Adesão em massa consolida o Plano Oeste Sustentável

Com a adesão em massa de produtores da região Oeste, o Plano Estadual de Adequação e Regularização Ambiental dos Imóveis Rurais no Oeste da Bahia, batizado como Plano Oeste Sustentável, está sendo consolidado. A regularização ambiental da região é uma ação do governo do Estado, através das secretarias da Agricultura, Irrigação e Reforma Agrária, (Seagri) e do Meio Ambiente (Sema), com a participação da Associação dos Agricultores e Irrigantes da Bahia (Aiba). Implantado numa região estratégica do ponto de vista do agronegócio e da conservação ambiental, o Plano servirá de modelo para outras regiões do estado.

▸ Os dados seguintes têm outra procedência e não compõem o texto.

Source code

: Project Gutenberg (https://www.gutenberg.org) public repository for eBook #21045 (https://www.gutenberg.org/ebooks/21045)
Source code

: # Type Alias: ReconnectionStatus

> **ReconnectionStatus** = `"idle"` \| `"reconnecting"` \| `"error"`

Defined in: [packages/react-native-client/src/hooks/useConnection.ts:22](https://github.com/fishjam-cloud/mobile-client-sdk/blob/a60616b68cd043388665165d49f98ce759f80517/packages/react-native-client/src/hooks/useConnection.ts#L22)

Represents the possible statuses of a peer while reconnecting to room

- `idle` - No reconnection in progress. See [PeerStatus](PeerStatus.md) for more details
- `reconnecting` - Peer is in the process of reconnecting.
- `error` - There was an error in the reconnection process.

O evento de adesão acontece nesta terça-feira, dia 11 de maio de 2010, no município de Luis Eduardo Magalhães, às 15 horas, no espaço Quatro Estações Eventos. Os secretários Eduardo Salles, da Seagri, e Eugênio Spengler, da Sema, estarão presentes. As adesões serão feitas por produtores dos municípios de Santa Rita de Cássia, Formosa do Rio Preto, Riachão das Neves, Barreiras, Luís Eduardo Magalhães, São Desidério, Correntina, Jaborandi e Cocos.

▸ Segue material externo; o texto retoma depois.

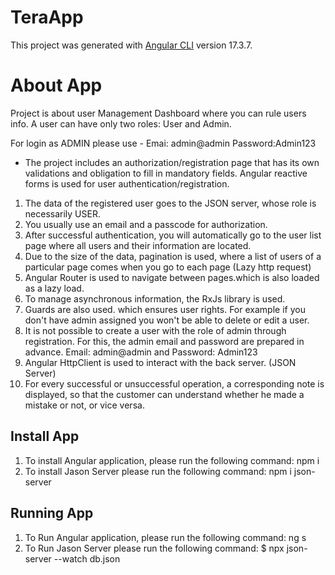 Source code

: # TeraApp

This project was generated with [Angular CLI](https://github.com/angular/angular-cli) version 17.3.7.


# About App

Project is about user Management Dashboard where you can rule users info. A user can have only two roles: User and Admin. 

For login as ADMIN please use - Emai: admin@admin Password:Admin123 

- The project includes an authorization/registration page that has its own validations and obligation to fill in mandatory fields. Angular reactive forms is used for user authentication/registration.

1) The data of the registered user goes to the JSON server, whose role is necessarily USER.
2) You usually use an email and a passcode for authorization.
3) After successful authentication, you will automatically go to the user list page where all users and their information are located.
4) Due to the size of the data, pagination is used, where a list of users of a particular page comes when you go to each page (Lazy http request)
5) Angular Router is used to navigate between pages.which is also loaded as a lazy load.
6) To manage asynchronous information, the RxJs library is used.
7) Guards are also used. which ensures user rights. For example if you don't have admin assigned you won't be able to delete or edit a user.
8) It is not possible to create a user with the role of admin through registration. For this, the admin email and password are prepared in advance. Email: admin@admin and Password: Admin123
9) Angular HttpClient is used to interact with the back server. (JSON Server)
10) For every successful or unsuccessful operation, a corresponding note is displayed, so that the customer can understand whether he made a mistake or not, or vice versa.




## Install App 

1) To install Angular application, please run the following command: npm i
2) To install Jason Server please run the following command: npm i json-server



## Running App

1) To Run Angular application, please run the following command: ng s
2) To Run Jason Server please run the following command: $ npx json-server --watch db.json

O secretário da Agricultura, Eduardo Salles, destaca que o Plano Oeste Sustentável visa solucionar o passivo ambiental no Oeste, acumulado por mais de 20 anos. O plano, disse Salles, envolve um conjunto de ações relacionadas à consolidação da gestão ambiental, com a promoção da adequação ambiental das propriedades rurais, licenciamento de atividades vinculadas ao agronegócio, cadastramento de propriedades, fomento dos usos alternativos do solo, recuperação de matas ciliares, definição e localização de reserva legal, monitoração do desmatamento e o incremento à conservação da biodiversidade.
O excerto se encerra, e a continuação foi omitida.